Out of 37 dogs who qualified for the Diving Dog Challenge Saturday at Teva Mountain Games, the top eight were mostly local and never before competed in any sort of doggy contest. It was the first time at Teva where local dogs were allowed to qualify.
“You have some really good dogs up here,” Kathy Carson said, president of Carson International, the event production company that organizes the dog challenge for Purina.
The Diving Dog Challenge is basically a doggy long jump. Pooches run down a platform and huck their furry carcasses 20 to 30 feet in the air after a toy and land in a pool. The jump is measured for distance based on where the dog’s nose is when its chest enters the water.
Dogs in the High Country, where most of the water is in the form of snow, don’t have much opportunity to practice. Not like Little Gunnar, Bart Richardson’s yellow lab, who won the challenge with a world-class jump of 28 feet 10 inches. He trains an hour and half six days a week.

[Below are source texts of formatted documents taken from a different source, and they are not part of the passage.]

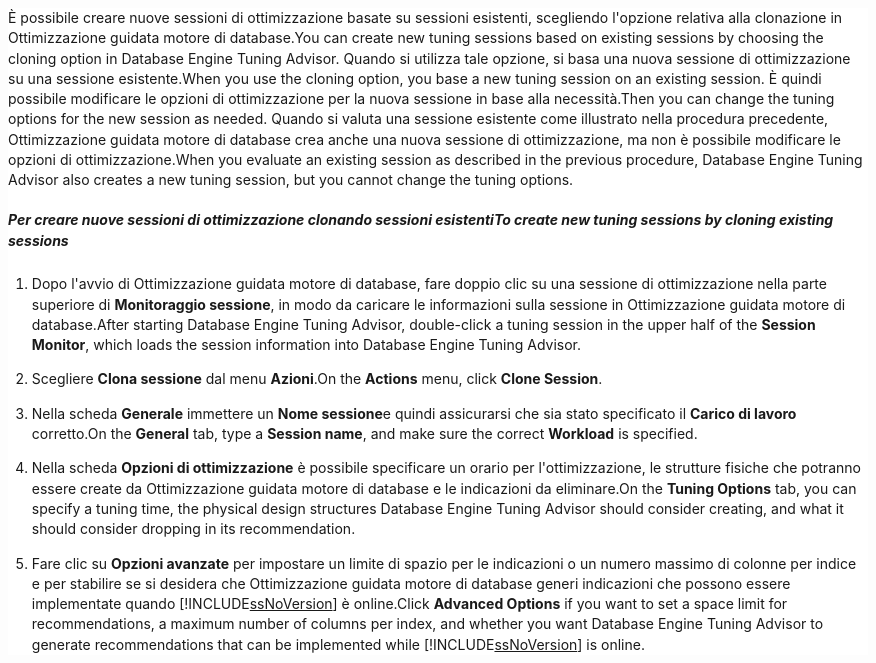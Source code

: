  <span data-ttu-id="ff651-288">È possibile creare nuove sessioni di ottimizzazione basate su sessioni esistenti, scegliendo l'opzione relativa alla clonazione in Ottimizzazione guidata motore di database.</span><span class="sxs-lookup"><span data-stu-id="ff651-288">You can create new tuning sessions based on existing sessions by choosing the cloning option in Database Engine Tuning Advisor.</span></span> <span data-ttu-id="ff651-289">Quando si utilizza tale opzione, si basa una nuova sessione di ottimizzazione su una sessione esistente.</span><span class="sxs-lookup"><span data-stu-id="ff651-289">When you use the cloning option, you base a new tuning session on an existing session.</span></span> <span data-ttu-id="ff651-290">È quindi possibile modificare le opzioni di ottimizzazione per la nuova sessione in base alla necessità.</span><span class="sxs-lookup"><span data-stu-id="ff651-290">Then you can change the tuning options for the new session as needed.</span></span> <span data-ttu-id="ff651-291">Quando si valuta una sessione esistente come illustrato nella procedura precedente, Ottimizzazione guidata motore di database crea anche una nuova sessione di ottimizzazione, ma non è possibile modificare le opzioni di ottimizzazione.</span><span class="sxs-lookup"><span data-stu-id="ff651-291">When you evaluate an existing session as described in the previous procedure, Database Engine Tuning Advisor also creates a new tuning session, but you cannot change the tuning options.</span></span>  
  
##### <a name="to-create-new-tuning-sessions-by-cloning-existing-sessions"></a><span data-ttu-id="ff651-292">Per creare nuove sessioni di ottimizzazione clonando sessioni esistenti</span><span class="sxs-lookup"><span data-stu-id="ff651-292">To create new tuning sessions by cloning existing sessions</span></span>  
  
1.  <span data-ttu-id="ff651-293">Dopo l'avvio di Ottimizzazione guidata motore di database, fare doppio clic su una sessione di ottimizzazione nella parte superiore di **Monitoraggio sessione**, in modo da caricare le informazioni sulla sessione in Ottimizzazione guidata motore di database.</span><span class="sxs-lookup"><span data-stu-id="ff651-293">After starting Database Engine Tuning Advisor, double-click a tuning session in the upper half of the **Session Monitor**, which loads the session information into Database Engine Tuning Advisor.</span></span>  
  
2.  <span data-ttu-id="ff651-294">Scegliere **Clona sessione** dal menu **Azioni**.</span><span class="sxs-lookup"><span data-stu-id="ff651-294">On the **Actions** menu, click **Clone Session**.</span></span>  
  
3.  <span data-ttu-id="ff651-295">Nella scheda **Generale** immettere un **Nome sessione**e quindi assicurarsi che sia stato specificato il **Carico di lavoro** corretto.</span><span class="sxs-lookup"><span data-stu-id="ff651-295">On the **General** tab, type a **Session name**, and make sure the correct **Workload** is specified.</span></span>  
  
4.  <span data-ttu-id="ff651-296">Nella scheda **Opzioni di ottimizzazione** è possibile specificare un orario per l'ottimizzazione, le strutture fisiche che potranno essere create da Ottimizzazione guidata motore di database e le indicazioni da eliminare.</span><span class="sxs-lookup"><span data-stu-id="ff651-296">On the **Tuning Options** tab, you can specify a tuning time, the physical design structures Database Engine Tuning Advisor should consider creating, and what it should consider dropping in its recommendation.</span></span>  
  
5.  <span data-ttu-id="ff651-297">Fare clic su **Opzioni avanzate** per impostare un limite di spazio per le indicazioni o un numero massimo di colonne per indice e per stabilire se si desidera che Ottimizzazione guidata motore di database generi indicazioni che possono essere implementate quando [!INCLUDE[ssNoVersion](../../includes/ssnoversion-md.md)] è online.</span><span class="sxs-lookup"><span data-stu-id="ff651-297">Click **Advanced Options** if you want to set a space limit for recommendations, a maximum number of columns per index, and whether you want Database Engine Tuning Advisor to generate recommendations that can be implemented while [!INCLUDE[ssNoVersion](../../includes/ssnoversion-md.md)] is online.</span></span>  
  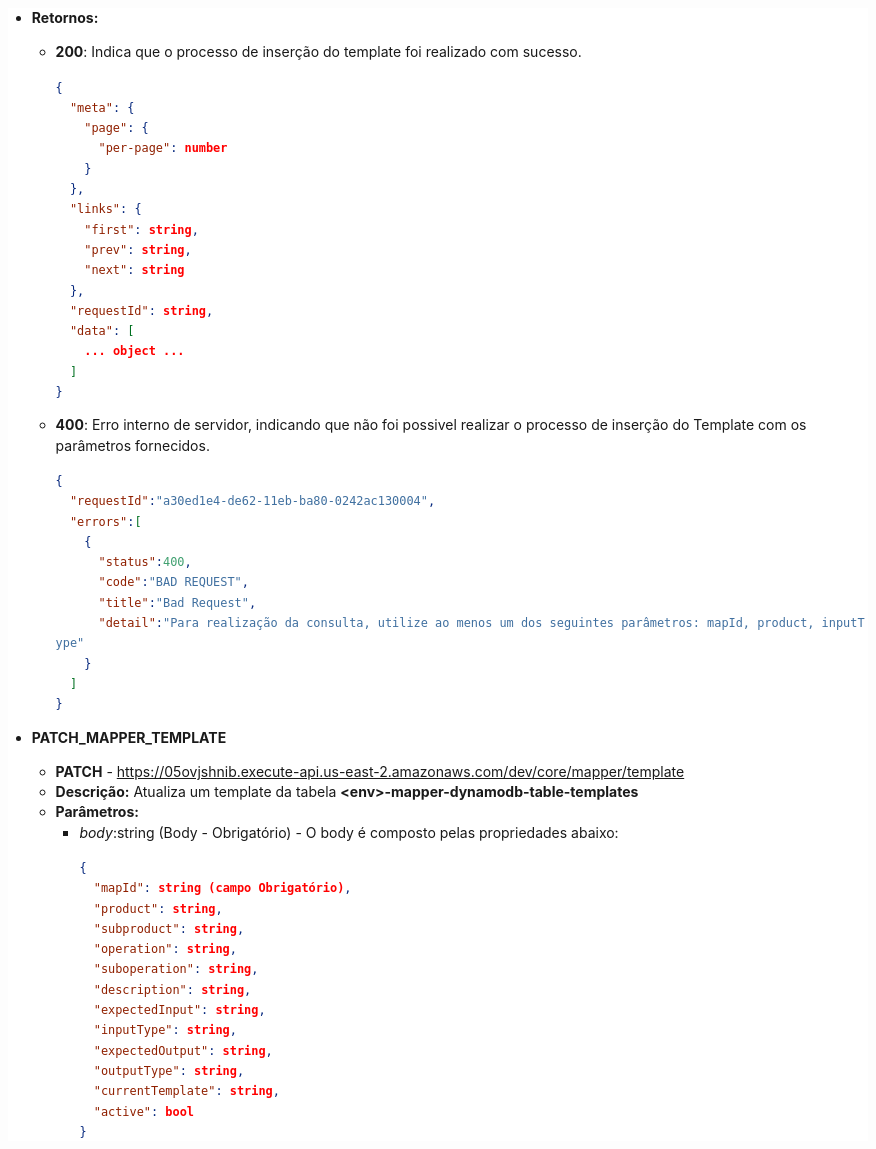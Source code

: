   * **Retornos:**
      - **200**: Indica que o processo de inserção do template foi realizado com sucesso.
          ```JSON
          {
            "meta": {
              "page": {
                "per-page": number
              }
            },
            "links": {
              "first": string,
              "prev": string,
              "next": string
            },
            "requestId": string,
            "data": [
              ... object ...
            ]
          }
          ```
      - **400**: Erro interno de servidor, indicando que não foi possivel realizar o processo de inserção do Template com os parâmetros fornecidos.
        ```JSON
        {
          "requestId":"a30ed1e4-de62-11eb-ba80-0242ac130004",
          "errors":[
            {
              "status":400,
              "code":"BAD REQUEST",
              "title":"Bad Request",
              "detail":"Para realização da consulta, utilize ao menos um dos seguintes parâmetros: mapId, product, inputType"
            }
          ]
        }
        ```

* **PATCH_MAPPER_TEMPLATE**
  * **PATCH** - https://05ovjshnib.execute-api.us-east-2.amazonaws.com/dev/core/mapper/template
   * **Descrição:** Atualiza um template da tabela **\<env>-mapper-dynamodb-table-templates**
   * **Parâmetros:**
     *  *body*:string (Body - Obrigatório) - O body é composto pelas propriedades abaixo:
        ```JSON
        {
          "mapId": string (campo Obrigatório),
          "product": string,
          "subproduct": string,
          "operation": string,
          "suboperation": string,
          "description": string,
          "expectedInput": string,
          "inputType": string,
          "expectedOutput": string,
          "outputType": string,
          "currentTemplate": string,
          "active": bool
        }
        ```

“We do a lot of conditioning,” said Richardson, who hails from Ripon Calif. “We do a lot of pool work, a lot of swimming, a lot of training with the Frisbee and a lot of jumping in the pool.”
Nevada, Shari Robinson’s border collie, practices in her pool, off a dock in San Diego, Calif., and in a lagoon in Fresno, Calif.
“We compete in as many events as we can get in to,” Robinson said.
And Nevada has developed a show-biz style all her own. Before taking the leap, Nevada runs to the pool and stops, hanging her little paws off the edge. She stares into the water, stoking herself up, planning her attack, and the crowd goes wild. Then she sprints back to Robinson at the far end of the platform, spins in circles, and Robinson holds Nevada up for one last peek at the toy she’s about to fetch before releasing her.
Now our local dogs ” who frolicked with each other in the grassy area behind the stage, while the pros sat underneath the VID tent being toweled off by their owners ” are more natural athletes, outdoor recreational jumpers.
“Fischer will chase a tennis ball off a cliff if you’ll let him. He’s obsessed,” the golden retriever’s mom Sadie Riddleberger, said.
Riddleberger and Fischer’s dad, Chandler Jones, who live in Simba Run, tried building a practice dock over the East Vail pond in Big Horn Park, but it wasn’t long enough, they said. Fischer learned to jump off a dock in Maine.
Troy Dixon’s black lab Sammy, both who were born and raised in the Vail Valley, prefers launching into the pond after ducks.
“She’s not used to water in a tank,” Dixon said. “The first time she tried it, she just fell in.”
But the smartest dog at the Diving Dog Challenge was without a doubt Duncan, Drew Greer’s golden retriever, of Summit County. Instead of jumping in at the furthest point away from his ball, like all the other dogs did, Duncan ran around the pool’s edge, calculated the shortest distance from him to his toy, and then dove in.
“He dried off from the practice round and didn’t want to get wet again,” Greer said.